All that is needed is every line of the listing below that has "purpose".

**** Provided records

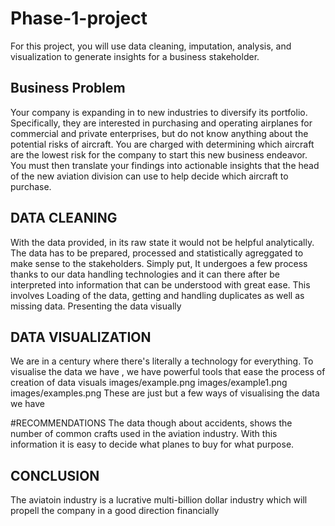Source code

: # Phase-1-project
For this project, you will use data cleaning, imputation, analysis, and visualization to generate insights for a business stakeholder.
## Business Problem
Your company is expanding in to new industries to diversify its portfolio. Specifically, they are interested in purchasing and operating airplanes for commercial and private enterprises, but do not know anything about the potential risks of aircraft. You are charged with determining which aircraft are the lowest risk for the company to start this new business endeavor. You must then translate your findings into actionable insights that the head of the new aviation division can use to help decide which aircraft to purchase.
## DATA CLEANING
With the data provided, in its raw state it would not be helpful analytically. The data has to be prepared, processed and statistically agreggated to make sense to the stakeholders. 
Simply put, It undergoes a few process thanks to our data handling technologies and it can there after be interpreted into information that can be understood with great ease.
This involves Loading of the data, getting and handling duplicates as well as missing data. Presenting the data visually 
## DATA VISUALIZATION
We are in a century where there's literally a technology for everything. To visualise the data we have , we have powerful tools that ease the process of creation of data visuals images/example.png
images/example1.png
images/examples.png
These are just but a few ways of visualising the data we have

#RECOMMENDATIONS
The data though about accidents, shows the number of common crafts used in the aviation industry. With this information it is easy to decide what planes to buy for what purpose.

## CONCLUSION
The aviatoin industry is a lucrative multi-billion dollar industry which will propell the company in a good direction financially
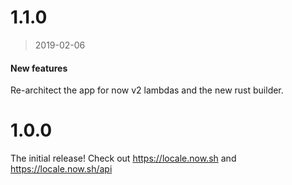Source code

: # 1.1.0

> 2019-02-06

#### New features

Re-architect the app for now v2 lambdas and the new rust builder.

# 1.0.0

The initial release! Check out https://locale.now.sh and https://locale.now.sh/api
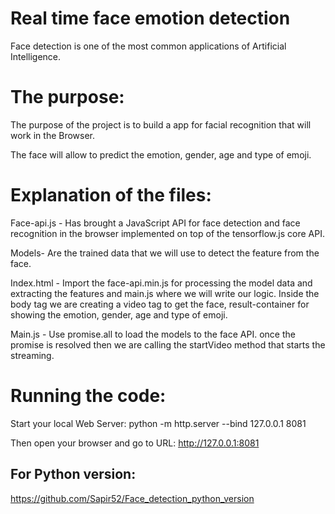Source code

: # Real time face emotion detection
Face detection is one of the most common applications of Artificial Intelligence.

# The purpose:
The purpose of the project is to build a app for facial recognition that will work in the Browser.

The face will allow to predict the  emotion, gender, age and type of emoji.


# Explanation of the files:
Face-api.js - Has brought a JavaScript API for face detection and face recognition in the browser implemented on top of the tensorflow.js core API.

Models- Are the trained data that we will use to detect the feature from the face.

Index.html - Import the face-api.min.js for processing the model data and extracting the features and main.js where we will write our logic.
Inside the body tag we are creating a video tag to get the face, result-container for showing the emotion, gender, age and type of emoji.

Main.js - Use promise.all to load the models to the face API. once the promise is resolved then we are calling the startVideo method that starts the streaming.

# Running the code:
Start your local Web Server: python -m http.server --bind 127.0.0.1 8081

Then open your browser and go to URL: http://127.0.0.1:8081


## For Python version:

https://github.com/Sapir52/Face_detection_python_version
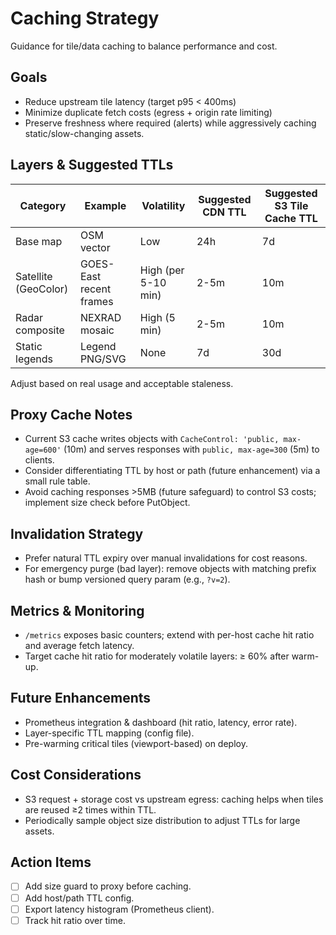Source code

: # Caching Strategy

Guidance for tile/data caching to balance performance and cost.

## Goals

- Reduce upstream tile latency (target p95 < 400ms)
- Minimize duplicate fetch costs (egress + origin rate limiting)
- Preserve freshness where required (alerts) while aggressively caching static/slow-changing assets.

## Layers & Suggested TTLs

| Category             | Example                 | Volatility          | Suggested CDN TTL | Suggested S3 Tile Cache TTL |
| -------------------- | ----------------------- | ------------------- | ----------------- | --------------------------- |
| Base map             | OSM vector              | Low                 | 24h               | 7d                          |
| Satellite (GeoColor) | GOES-East recent frames | High (per 5-10 min) | 2-5m              | 10m                         |
| Radar composite      | NEXRAD mosaic           | High (5 min)        | 2-5m              | 10m                         |
| Static legends       | Legend PNG/SVG          | None                | 7d                | 30d                         |

Adjust based on real usage and acceptable staleness.

## Proxy Cache Notes

- Current S3 cache writes objects with `CacheControl: 'public, max-age=600'` (10m) and serves responses with `public, max-age=300` (5m) to clients.
- Consider differentiating TTL by host or path (future enhancement) via a small rule table.
- Avoid caching responses >5MB (future safeguard) to control S3 costs; implement size check before PutObject.

## Invalidation Strategy

- Prefer natural TTL expiry over manual invalidations for cost reasons.
- For emergency purge (bad layer): remove objects with matching prefix hash or bump versioned query param (e.g., `?v=2`).

## Metrics & Monitoring

- `/metrics` exposes basic counters; extend with per-host cache hit ratio and average fetch latency.
- Target cache hit ratio for moderately volatile layers: ≥ 60% after warm-up.

## Future Enhancements

- Prometheus integration & dashboard (hit ratio, latency, error rate).
- Layer-specific TTL mapping (config file).
- Pre-warming critical tiles (viewport-based) on deploy.

## Cost Considerations

- S3 request + storage cost vs upstream egress: caching helps when tiles are reused ≥2 times within TTL.
- Periodically sample object size distribution to adjust TTLs for large assets.

## Action Items

- [ ] Add size guard to proxy before caching.
- [ ] Add host/path TTL config.
- [ ] Export latency histogram (Prometheus client).
- [ ] Track hit ratio over time.
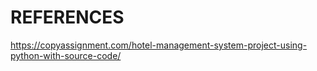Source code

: # REFERENCES
https://copyassignment.com/hotel-management-system-project-using-python-with-source-code/
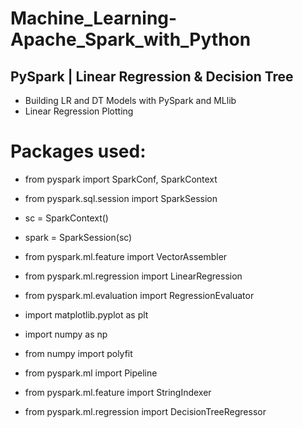 # Machine_Learning-Apache_Spark_with_Python
## PySpark | Linear Regression &amp; Decision Tree

- Building LR and DT Models with PySpark and MLlib
- Linear Regression Plotting

# Packages used:
- from pyspark import SparkConf, SparkContext
- from pyspark.sql.session import SparkSession
- sc = SparkContext()
- spark = SparkSession(sc)

- from pyspark.ml.feature import VectorAssembler
- from pyspark.ml.regression import LinearRegression
- from pyspark.ml.evaluation import RegressionEvaluator
- import matplotlib.pyplot as plt
- import numpy as np
- from numpy import polyfit

- from pyspark.ml import Pipeline
- from pyspark.ml.feature import StringIndexer
- from pyspark.ml.regression import DecisionTreeRegressor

********

Solution to this exercise:
The data though about accidents, shows the number of common crafts used in the aviation industry. With this information it is easy to decide what planes to buy for what purpose.
# The purpose:
The purpose of the project is to build a app for facial recognition that will work in the Browser.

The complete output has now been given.